SUPPLIED MATERIAL: Begin
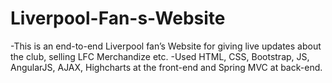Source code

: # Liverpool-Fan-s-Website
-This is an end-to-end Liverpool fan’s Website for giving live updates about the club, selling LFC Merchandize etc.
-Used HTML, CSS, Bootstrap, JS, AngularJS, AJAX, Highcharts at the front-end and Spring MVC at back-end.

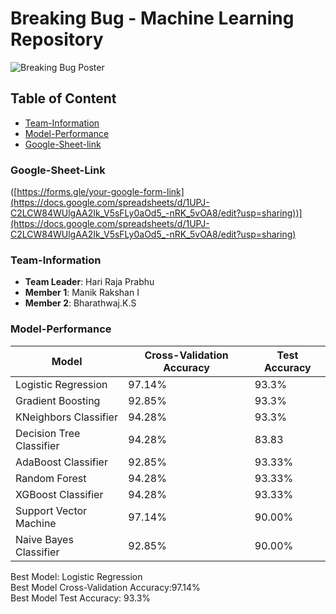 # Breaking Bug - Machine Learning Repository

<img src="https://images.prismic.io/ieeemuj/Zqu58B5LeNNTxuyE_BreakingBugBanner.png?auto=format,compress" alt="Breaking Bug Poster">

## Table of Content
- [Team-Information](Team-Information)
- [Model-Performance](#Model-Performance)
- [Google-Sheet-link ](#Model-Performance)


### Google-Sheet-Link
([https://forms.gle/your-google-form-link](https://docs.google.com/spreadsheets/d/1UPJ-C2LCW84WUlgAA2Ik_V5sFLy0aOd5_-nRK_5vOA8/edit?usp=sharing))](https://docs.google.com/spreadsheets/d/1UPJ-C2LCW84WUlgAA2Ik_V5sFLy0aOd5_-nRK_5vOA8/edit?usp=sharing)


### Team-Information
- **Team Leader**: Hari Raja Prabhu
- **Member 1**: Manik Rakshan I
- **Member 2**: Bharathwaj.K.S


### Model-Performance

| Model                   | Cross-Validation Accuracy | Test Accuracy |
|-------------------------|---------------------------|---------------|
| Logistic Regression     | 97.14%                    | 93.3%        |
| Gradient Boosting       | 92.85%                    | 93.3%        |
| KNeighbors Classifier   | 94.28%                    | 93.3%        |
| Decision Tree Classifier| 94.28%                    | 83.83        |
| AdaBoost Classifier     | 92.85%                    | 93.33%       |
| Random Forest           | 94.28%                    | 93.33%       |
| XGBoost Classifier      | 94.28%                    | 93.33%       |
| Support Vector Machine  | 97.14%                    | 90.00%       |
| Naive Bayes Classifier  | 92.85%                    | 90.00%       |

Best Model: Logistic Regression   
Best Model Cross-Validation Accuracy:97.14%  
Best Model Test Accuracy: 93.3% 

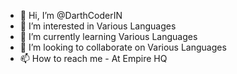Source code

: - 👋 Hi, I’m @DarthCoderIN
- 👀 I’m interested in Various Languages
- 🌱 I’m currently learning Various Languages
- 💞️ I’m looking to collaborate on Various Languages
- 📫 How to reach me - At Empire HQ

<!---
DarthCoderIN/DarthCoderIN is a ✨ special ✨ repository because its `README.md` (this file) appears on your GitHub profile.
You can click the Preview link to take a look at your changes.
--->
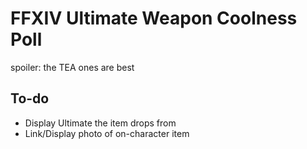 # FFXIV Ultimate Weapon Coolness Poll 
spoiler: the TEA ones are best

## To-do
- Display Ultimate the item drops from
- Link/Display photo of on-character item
SUPPLIED MATERIAL: End
SUPPLIED MATERIAL: Begin
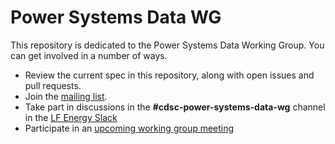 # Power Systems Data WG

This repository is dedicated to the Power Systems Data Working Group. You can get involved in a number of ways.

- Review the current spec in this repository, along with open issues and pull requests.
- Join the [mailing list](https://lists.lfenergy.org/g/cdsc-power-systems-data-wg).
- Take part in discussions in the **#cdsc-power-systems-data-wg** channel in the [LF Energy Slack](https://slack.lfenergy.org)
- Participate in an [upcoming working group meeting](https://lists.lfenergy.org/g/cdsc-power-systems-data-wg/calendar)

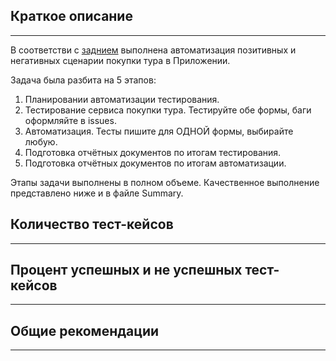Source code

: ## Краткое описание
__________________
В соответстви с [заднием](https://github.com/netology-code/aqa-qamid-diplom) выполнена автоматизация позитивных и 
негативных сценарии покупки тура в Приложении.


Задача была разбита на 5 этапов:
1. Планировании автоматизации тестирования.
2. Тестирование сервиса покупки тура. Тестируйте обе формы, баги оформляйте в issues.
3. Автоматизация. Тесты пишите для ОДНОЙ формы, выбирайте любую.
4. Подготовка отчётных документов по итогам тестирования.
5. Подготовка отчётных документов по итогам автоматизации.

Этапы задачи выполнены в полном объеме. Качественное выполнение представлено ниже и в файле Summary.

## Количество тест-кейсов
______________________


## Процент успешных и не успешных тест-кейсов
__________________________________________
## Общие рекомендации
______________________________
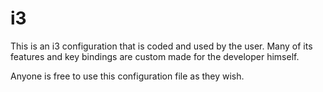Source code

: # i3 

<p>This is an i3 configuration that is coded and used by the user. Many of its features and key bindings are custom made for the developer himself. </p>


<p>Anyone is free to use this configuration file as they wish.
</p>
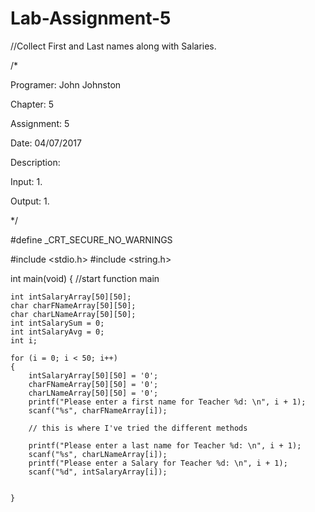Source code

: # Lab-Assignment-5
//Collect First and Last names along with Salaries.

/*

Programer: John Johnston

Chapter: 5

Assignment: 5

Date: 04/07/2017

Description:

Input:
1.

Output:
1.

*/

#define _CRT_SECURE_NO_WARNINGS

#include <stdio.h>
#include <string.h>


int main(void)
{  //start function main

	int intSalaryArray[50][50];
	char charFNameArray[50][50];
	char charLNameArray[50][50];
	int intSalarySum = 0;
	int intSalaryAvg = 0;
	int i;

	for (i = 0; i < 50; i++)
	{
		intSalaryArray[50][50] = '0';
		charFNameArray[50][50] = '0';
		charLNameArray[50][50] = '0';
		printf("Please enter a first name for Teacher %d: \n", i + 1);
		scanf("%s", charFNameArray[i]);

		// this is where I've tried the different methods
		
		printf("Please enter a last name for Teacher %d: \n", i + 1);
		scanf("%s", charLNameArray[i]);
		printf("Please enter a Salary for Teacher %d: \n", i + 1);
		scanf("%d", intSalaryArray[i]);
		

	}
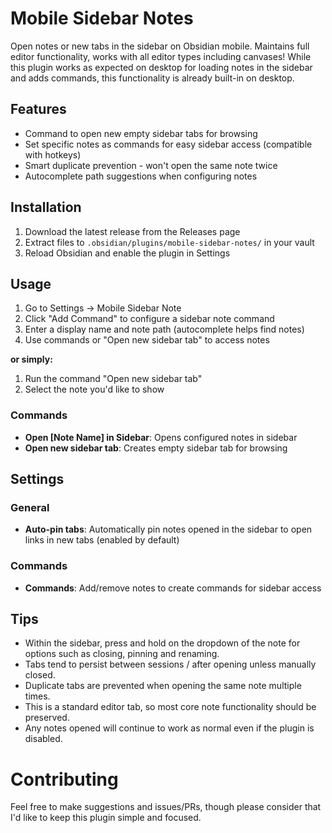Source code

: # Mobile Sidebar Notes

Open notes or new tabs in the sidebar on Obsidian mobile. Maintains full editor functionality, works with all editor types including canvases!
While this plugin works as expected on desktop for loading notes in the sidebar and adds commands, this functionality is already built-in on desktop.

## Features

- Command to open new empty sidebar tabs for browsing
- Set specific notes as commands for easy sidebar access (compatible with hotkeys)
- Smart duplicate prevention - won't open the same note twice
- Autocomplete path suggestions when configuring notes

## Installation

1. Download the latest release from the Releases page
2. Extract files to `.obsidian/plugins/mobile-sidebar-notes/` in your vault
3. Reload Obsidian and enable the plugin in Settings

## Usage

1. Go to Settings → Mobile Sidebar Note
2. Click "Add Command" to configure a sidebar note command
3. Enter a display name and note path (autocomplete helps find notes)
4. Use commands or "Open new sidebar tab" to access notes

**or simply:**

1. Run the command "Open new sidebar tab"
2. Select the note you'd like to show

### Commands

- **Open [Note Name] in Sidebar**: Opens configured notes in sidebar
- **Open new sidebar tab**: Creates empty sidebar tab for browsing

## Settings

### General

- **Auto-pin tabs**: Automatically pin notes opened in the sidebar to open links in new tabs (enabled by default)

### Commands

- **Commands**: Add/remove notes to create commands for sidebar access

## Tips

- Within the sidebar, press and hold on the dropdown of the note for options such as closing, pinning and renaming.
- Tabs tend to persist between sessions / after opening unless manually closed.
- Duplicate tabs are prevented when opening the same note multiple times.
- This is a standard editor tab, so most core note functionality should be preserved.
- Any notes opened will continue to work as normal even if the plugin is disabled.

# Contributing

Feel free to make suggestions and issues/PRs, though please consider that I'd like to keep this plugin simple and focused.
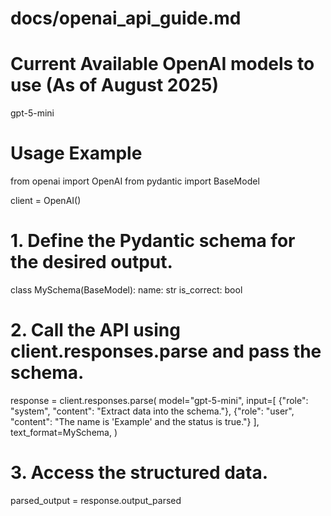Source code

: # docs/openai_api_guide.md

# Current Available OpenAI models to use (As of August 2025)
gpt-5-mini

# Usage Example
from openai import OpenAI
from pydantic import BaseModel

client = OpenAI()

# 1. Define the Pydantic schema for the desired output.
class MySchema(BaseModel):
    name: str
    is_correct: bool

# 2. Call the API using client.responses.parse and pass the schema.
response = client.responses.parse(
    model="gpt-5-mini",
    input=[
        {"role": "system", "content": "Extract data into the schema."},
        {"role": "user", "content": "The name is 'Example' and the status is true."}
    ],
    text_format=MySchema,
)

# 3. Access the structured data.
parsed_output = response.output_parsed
SUPPLIED MATERIAL: End
SUPPLIED MATERIAL: Begin
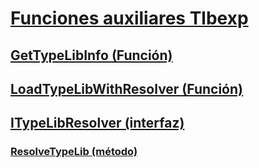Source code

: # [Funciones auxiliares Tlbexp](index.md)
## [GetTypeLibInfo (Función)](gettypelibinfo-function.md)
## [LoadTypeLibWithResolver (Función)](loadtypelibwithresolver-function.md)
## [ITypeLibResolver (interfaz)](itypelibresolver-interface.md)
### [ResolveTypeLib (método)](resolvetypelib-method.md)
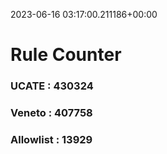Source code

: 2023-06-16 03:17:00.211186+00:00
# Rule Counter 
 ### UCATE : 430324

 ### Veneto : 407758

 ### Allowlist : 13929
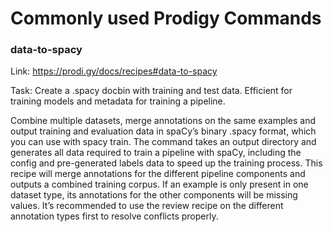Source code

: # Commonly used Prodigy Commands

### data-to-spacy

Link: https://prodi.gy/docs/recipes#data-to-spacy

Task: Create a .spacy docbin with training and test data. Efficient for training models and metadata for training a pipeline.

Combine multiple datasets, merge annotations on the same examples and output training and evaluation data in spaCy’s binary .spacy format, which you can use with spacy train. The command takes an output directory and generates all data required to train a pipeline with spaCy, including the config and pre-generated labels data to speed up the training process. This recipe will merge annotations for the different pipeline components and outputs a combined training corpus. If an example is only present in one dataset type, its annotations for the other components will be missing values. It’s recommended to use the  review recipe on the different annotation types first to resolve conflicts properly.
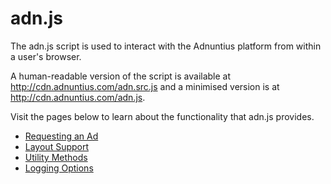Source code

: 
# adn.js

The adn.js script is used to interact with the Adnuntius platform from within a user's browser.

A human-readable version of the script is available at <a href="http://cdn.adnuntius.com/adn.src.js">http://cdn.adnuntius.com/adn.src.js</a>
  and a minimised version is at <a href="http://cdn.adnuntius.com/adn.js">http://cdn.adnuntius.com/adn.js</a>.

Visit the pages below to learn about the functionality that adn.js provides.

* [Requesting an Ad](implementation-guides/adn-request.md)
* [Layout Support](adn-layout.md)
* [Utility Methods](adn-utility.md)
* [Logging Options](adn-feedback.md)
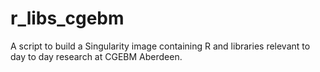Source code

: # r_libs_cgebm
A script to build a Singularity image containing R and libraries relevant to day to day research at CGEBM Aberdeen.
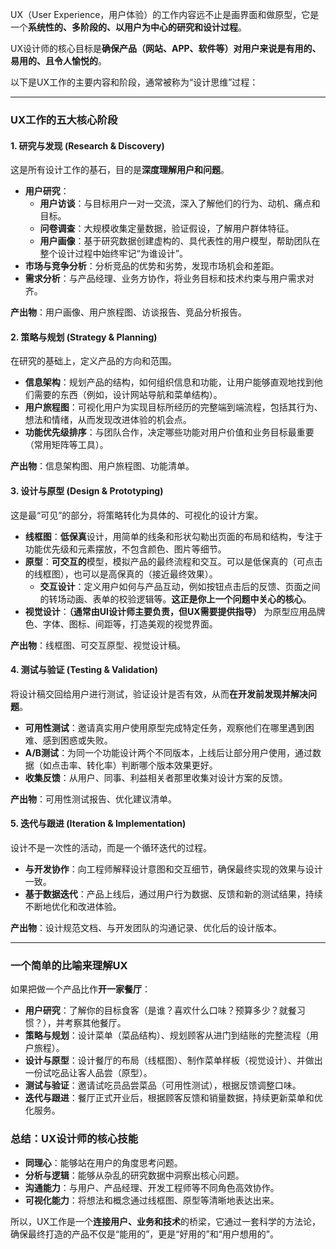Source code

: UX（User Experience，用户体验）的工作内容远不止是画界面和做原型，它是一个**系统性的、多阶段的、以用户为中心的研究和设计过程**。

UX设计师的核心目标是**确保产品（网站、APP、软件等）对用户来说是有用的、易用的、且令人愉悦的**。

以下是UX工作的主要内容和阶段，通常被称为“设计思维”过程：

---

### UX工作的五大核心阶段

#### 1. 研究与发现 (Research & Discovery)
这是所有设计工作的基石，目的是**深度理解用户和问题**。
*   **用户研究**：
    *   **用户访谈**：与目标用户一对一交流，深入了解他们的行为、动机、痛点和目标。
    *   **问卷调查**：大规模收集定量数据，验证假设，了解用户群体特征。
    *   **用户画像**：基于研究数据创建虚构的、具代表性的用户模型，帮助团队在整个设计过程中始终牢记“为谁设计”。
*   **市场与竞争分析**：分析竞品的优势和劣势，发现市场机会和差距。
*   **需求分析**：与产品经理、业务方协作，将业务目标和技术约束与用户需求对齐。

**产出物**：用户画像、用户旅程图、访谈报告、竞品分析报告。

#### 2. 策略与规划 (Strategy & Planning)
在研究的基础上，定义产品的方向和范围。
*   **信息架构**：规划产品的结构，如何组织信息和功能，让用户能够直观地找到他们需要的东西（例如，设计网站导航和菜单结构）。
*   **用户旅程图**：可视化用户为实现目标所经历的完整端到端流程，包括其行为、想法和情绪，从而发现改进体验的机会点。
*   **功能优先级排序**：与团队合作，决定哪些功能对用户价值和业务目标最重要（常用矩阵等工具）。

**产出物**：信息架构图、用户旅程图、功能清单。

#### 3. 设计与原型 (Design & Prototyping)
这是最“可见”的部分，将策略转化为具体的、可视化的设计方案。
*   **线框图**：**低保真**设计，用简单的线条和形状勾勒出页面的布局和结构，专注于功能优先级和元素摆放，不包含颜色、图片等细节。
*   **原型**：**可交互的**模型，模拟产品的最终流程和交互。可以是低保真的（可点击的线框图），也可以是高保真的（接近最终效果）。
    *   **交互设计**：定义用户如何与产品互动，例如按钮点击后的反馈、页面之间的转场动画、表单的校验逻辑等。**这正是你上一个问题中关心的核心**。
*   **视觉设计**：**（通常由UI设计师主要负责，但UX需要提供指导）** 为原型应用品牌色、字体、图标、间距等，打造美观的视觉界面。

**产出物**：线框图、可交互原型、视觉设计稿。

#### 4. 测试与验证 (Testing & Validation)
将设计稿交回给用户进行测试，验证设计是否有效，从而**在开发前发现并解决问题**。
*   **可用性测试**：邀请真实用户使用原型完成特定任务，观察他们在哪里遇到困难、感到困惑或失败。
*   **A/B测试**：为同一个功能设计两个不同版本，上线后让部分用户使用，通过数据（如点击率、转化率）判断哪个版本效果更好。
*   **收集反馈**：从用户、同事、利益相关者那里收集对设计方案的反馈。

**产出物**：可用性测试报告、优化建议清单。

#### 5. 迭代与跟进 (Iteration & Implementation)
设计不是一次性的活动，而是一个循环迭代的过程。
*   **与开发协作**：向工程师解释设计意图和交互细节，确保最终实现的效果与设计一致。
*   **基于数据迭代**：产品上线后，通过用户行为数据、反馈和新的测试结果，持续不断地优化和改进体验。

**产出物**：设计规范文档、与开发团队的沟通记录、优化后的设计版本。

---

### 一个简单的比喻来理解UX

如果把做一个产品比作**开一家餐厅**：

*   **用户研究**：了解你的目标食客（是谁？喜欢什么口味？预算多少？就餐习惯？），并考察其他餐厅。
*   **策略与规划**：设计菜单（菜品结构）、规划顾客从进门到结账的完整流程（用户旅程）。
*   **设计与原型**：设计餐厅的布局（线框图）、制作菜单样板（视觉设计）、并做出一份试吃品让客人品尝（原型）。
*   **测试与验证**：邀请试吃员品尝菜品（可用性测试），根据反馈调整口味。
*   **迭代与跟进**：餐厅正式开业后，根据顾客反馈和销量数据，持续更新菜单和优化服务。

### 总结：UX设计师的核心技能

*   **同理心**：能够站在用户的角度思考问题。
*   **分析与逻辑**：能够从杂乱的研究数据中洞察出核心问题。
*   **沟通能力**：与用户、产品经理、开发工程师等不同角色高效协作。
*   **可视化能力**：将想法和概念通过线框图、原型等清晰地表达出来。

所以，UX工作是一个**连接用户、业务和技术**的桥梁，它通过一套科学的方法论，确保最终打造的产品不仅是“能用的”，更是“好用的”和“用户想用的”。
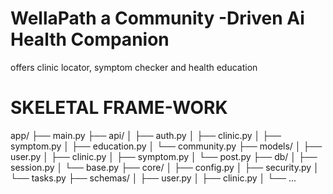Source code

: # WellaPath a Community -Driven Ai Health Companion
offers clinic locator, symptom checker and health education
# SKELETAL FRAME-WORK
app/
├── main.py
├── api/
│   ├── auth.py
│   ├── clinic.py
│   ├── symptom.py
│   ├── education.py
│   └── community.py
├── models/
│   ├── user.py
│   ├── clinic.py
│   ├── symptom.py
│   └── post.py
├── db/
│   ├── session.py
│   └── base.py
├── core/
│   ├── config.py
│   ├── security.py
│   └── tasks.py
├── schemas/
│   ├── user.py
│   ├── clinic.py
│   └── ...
SUPPLIED MATERIAL: End
EXERCISE PROMPT:
The lines to reproduce run from the one above containing "Best Model Test Accuracy: 93.3%" through the one containing "- Link/Display photo of on-character item". Copy them exactly and leave out all pictures.

EXERCISE RESPONSE:
Best Model Test Accuracy: 93.3% 

Source code

: - 👋 Hi, I’m @DarthCoderIN
- 👀 I’m interested in Various Languages
- 🌱 I’m currently learning Various Languages
- 💞️ I’m looking to collaborate on Various Languages
- 📫 How to reach me - At Empire HQ

<!---
DarthCoderIN/DarthCoderIN is a ✨ special ✨ repository because its `README.md` (this file) appears on your GitHub profile.
You can click the Preview link to take a look at your changes.
--->
 # FFXIV Ultimate Weapon Coolness Poll 
spoiler: the TEA ones are best

## To-do
- Display Ultimate the item drops from
- Link/Display photo of on-character item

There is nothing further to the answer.